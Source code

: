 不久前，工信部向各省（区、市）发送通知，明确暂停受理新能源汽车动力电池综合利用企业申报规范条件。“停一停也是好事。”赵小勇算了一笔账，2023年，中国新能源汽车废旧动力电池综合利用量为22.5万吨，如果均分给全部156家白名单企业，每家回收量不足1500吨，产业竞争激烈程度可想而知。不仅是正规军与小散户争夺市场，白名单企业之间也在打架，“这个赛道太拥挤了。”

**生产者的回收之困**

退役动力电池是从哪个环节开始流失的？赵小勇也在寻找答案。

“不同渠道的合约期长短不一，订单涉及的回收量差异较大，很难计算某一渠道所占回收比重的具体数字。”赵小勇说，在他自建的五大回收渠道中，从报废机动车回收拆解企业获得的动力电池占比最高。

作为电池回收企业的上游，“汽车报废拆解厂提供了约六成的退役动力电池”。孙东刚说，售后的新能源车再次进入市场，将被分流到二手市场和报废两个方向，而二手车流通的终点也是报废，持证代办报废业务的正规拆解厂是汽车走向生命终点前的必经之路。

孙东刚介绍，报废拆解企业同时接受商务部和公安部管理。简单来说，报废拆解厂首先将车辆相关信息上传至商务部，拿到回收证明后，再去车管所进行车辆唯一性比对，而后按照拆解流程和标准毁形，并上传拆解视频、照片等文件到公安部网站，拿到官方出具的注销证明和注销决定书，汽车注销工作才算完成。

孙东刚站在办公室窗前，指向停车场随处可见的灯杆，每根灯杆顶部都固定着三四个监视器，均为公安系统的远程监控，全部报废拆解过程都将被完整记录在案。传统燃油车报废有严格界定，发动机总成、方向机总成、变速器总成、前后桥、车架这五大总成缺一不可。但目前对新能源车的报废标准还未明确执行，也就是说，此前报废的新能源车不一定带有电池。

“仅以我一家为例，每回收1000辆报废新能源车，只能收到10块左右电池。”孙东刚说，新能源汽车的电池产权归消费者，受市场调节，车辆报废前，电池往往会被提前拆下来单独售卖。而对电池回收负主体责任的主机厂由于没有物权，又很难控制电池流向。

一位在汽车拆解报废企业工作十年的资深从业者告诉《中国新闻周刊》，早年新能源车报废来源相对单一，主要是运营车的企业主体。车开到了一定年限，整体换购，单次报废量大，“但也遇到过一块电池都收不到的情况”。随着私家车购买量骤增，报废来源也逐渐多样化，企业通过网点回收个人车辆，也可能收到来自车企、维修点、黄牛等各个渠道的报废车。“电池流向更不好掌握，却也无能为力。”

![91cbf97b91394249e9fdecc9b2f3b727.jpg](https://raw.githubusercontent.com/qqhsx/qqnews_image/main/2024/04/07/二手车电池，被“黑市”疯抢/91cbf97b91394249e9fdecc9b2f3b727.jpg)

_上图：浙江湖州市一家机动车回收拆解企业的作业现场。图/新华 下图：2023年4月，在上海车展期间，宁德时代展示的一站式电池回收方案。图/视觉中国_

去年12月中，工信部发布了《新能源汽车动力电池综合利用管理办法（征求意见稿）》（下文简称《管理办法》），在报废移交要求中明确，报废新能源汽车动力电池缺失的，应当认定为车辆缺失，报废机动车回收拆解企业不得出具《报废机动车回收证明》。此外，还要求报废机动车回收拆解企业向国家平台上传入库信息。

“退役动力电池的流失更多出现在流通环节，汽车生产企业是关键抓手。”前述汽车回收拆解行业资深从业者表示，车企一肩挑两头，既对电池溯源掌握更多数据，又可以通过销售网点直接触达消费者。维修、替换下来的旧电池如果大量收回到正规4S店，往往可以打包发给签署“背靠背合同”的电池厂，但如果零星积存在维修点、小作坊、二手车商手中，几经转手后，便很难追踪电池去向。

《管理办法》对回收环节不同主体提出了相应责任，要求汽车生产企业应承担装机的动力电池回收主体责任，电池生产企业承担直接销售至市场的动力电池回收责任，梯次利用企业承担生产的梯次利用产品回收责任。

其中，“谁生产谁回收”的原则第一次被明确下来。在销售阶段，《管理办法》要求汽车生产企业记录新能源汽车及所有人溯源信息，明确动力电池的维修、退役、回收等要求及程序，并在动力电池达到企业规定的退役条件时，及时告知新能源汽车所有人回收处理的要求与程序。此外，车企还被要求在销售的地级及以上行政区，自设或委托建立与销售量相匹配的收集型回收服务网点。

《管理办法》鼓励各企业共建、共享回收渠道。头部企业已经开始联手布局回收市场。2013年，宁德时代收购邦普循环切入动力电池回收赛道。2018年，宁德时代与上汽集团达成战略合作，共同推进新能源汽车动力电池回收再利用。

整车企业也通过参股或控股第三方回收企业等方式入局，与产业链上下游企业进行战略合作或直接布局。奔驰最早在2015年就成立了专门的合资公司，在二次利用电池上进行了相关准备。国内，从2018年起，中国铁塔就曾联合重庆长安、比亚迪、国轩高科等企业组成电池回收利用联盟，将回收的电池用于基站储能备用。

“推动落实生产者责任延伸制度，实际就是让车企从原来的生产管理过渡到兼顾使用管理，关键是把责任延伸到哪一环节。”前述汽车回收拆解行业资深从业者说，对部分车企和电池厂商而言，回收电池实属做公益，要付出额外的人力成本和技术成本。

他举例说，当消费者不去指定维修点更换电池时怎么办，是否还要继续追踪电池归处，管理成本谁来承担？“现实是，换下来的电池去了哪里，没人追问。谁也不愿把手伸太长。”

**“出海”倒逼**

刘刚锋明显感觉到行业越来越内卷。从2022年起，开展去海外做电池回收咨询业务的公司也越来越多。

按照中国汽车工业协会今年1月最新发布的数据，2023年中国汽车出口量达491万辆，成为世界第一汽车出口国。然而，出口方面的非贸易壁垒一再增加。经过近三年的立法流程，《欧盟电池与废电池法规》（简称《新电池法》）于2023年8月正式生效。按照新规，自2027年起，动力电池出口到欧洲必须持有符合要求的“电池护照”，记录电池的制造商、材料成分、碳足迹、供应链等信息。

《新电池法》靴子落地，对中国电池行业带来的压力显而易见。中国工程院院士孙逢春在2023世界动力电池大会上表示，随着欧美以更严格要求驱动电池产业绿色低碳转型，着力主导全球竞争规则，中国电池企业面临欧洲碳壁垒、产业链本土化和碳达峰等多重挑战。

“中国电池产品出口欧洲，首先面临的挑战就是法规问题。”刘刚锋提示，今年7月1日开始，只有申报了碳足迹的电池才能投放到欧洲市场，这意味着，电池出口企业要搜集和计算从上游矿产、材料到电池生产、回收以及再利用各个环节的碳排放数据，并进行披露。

——————————

Assigned task:
Each record shown above must be reproduced exactly.

Result:
Source code

: 不久前，工信部向各省（区、市）发送通知，明确暂停受理新能源汽车动力电池综合利用企业申报规范条件。“停一停也是好事。”赵小勇算了一笔账，2023年，中国新能源汽车废旧动力电池综合利用量为22.5万吨，如果均分给全部156家白名单企业，每家回收量不足1500吨，产业竞争激烈程度可想而知。不仅是正规军与小散户争夺市场，白名单企业之间也在打架，“这个赛道太拥挤了。”

**生产者的回收之困**

退役动力电池是从哪个环节开始流失的？赵小勇也在寻找答案。

“不同渠道的合约期长短不一，订单涉及的回收量差异较大，很难计算某一渠道所占回收比重的具体数字。”赵小勇说，在他自建的五大回收渠道中，从报废机动车回收拆解企业获得的动力电池占比最高。

作为电池回收企业的上游，“汽车报废拆解厂提供了约六成的退役动力电池”。孙东刚说，售后的新能源车再次进入市场，将被分流到二手市场和报废两个方向，而二手车流通的终点也是报废，持证代办报废业务的正规拆解厂是汽车走向生命终点前的必经之路。

孙东刚介绍，报废拆解企业同时接受商务部和公安部管理。简单来说，报废拆解厂首先将车辆相关信息上传至商务部，拿到回收证明后，再去车管所进行车辆唯一性比对，而后按照拆解流程和标准毁形，并上传拆解视频、照片等文件到公安部网站，拿到官方出具的注销证明和注销决定书，汽车注销工作才算完成。

孙东刚站在办公室窗前，指向停车场随处可见的灯杆，每根灯杆顶部都固定着三四个监视器，均为公安系统的远程监控，全部报废拆解过程都将被完整记录在案。传统燃油车报废有严格界定，发动机总成、方向机总成、变速器总成、前后桥、车架这五大总成缺一不可。但目前对新能源车的报废标准还未明确执行，也就是说，此前报废的新能源车不一定带有电池。

“仅以我一家为例，每回收1000辆报废新能源车，只能收到10块左右电池。”孙东刚说，新能源汽车的电池产权归消费者，受市场调节，车辆报废前，电池往往会被提前拆下来单独售卖。而对电池回收负主体责任的主机厂由于没有物权，又很难控制电池流向。

一位在汽车拆解报废企业工作十年的资深从业者告诉《中国新闻周刊》，早年新能源车报废来源相对单一，主要是运营车的企业主体。车开到了一定年限，整体换购，单次报废量大，“但也遇到过一块电池都收不到的情况”。随着私家车购买量骤增，报废来源也逐渐多样化，企业通过网点回收个人车辆，也可能收到来自车企、维修点、黄牛等各个渠道的报废车。“电池流向更不好掌握，却也无能为力。”

![91cbf97b91394249e9fdecc9b2f3b727.jpg](https://raw.githubusercontent.com/qqhsx/qqnews_image/main/2024/04/07/二手车电池，被“黑市”疯抢/91cbf97b91394249e9fdecc9b2f3b727.jpg)

_上图：浙江湖州市一家机动车回收拆解企业的作业现场。图/新华 下图：2023年4月，在上海车展期间，宁德时代展示的一站式电池回收方案。图/视觉中国_

去年12月中，工信部发布了《新能源汽车动力电池综合利用管理办法（征求意见稿）》（下文简称《管理办法》），在报废移交要求中明确，报废新能源汽车动力电池缺失的，应当认定为车辆缺失，报废机动车回收拆解企业不得出具《报废机动车回收证明》。此外，还要求报废机动车回收拆解企业向国家平台上传入库信息。

“退役动力电池的流失更多出现在流通环节，汽车生产企业是关键抓手。”前述汽车回收拆解行业资深从业者表示，车企一肩挑两头，既对电池溯源掌握更多数据，又可以通过销售网点直接触达消费者。维修、替换下来的旧电池如果大量收回到正规4S店，往往可以打包发给签署“背靠背合同”的电池厂，但如果零星积存在维修点、小作坊、二手车商手中，几经转手后，便很难追踪电池去向。

《管理办法》对回收环节不同主体提出了相应责任，要求汽车生产企业应承担装机的动力电池回收主体责任，电池生产企业承担直接销售至市场的动力电池回收责任，梯次利用企业承担生产的梯次利用产品回收责任。

其中，“谁生产谁回收”的原则第一次被明确下来。在销售阶段，《管理办法》要求汽车生产企业记录新能源汽车及所有人溯源信息，明确动力电池的维修、退役、回收等要求及程序，并在动力电池达到企业规定的退役条件时，及时告知新能源汽车所有人回收处理的要求与程序。此外，车企还被要求在销售的地级及以上行政区，自设或委托建立与销售量相匹配的收集型回收服务网点。

《管理办法》鼓励各企业共建、共享回收渠道。头部企业已经开始联手布局回收市场。2013年，宁德时代收购邦普循环切入动力电池回收赛道。2018年，宁德时代与上汽集团达成战略合作，共同推进新能源汽车动力电池回收再利用。

整车企业也通过参股或控股第三方回收企业等方式入局，与产业链上下游企业进行战略合作或直接布局。奔驰最早在2015年就成立了专门的合资公司，在二次利用电池上进行了相关准备。国内，从2018年起，中国铁塔就曾联合重庆长安、比亚迪、国轩高科等企业组成电池回收利用联盟，将回收的电池用于基站储能备用。

“推动落实生产者责任延伸制度，实际就是让车企从原来的生产管理过渡到兼顾使用管理，关键是把责任延伸到哪一环节。”前述汽车回收拆解行业资深从业者说，对部分车企和电池厂商而言，回收电池实属做公益，要付出额外的人力成本和技术成本。

他举例说，当消费者不去指定维修点更换电池时怎么办，是否还要继续追踪电池归处，管理成本谁来承担？“现实是，换下来的电池去了哪里，没人追问。谁也不愿把手伸太长。”

**“出海”倒逼**

刘刚锋明显感觉到行业越来越内卷。从2022年起，开展去海外做电池回收咨询业务的公司也越来越多。

按照中国汽车工业协会今年1月最新发布的数据，2023年中国汽车出口量达491万辆，成为世界第一汽车出口国。然而，出口方面的非贸易壁垒一再增加。经过近三年的立法流程，《欧盟电池与废电池法规》（简称《新电池法》）于2023年8月正式生效。按照新规，自2027年起，动力电池出口到欧洲必须持有符合要求的“电池护照”，记录电池的制造商、材料成分、碳足迹、供应链等信息。

《新电池法》靴子落地，对中国电池行业带来的压力显而易见。中国工程院院士孙逢春在2023世界动力电池大会上表示，随着欧美以更严格要求驱动电池产业绿色低碳转型，着力主导全球竞争规则，中国电池企业面临欧洲碳壁垒、产业链本土化和碳达峰等多重挑战。

“中国电池产品出口欧洲，首先面临的挑战就是法规问题。”刘刚锋提示，今年7月1日开始，只有申报了碳足迹的电池才能投放到欧洲市场，这意味着，电池出口企业要搜集和计算从上游矿产、材料到电池生产、回收以及再利用各个环节的碳排放数据，并进行披露。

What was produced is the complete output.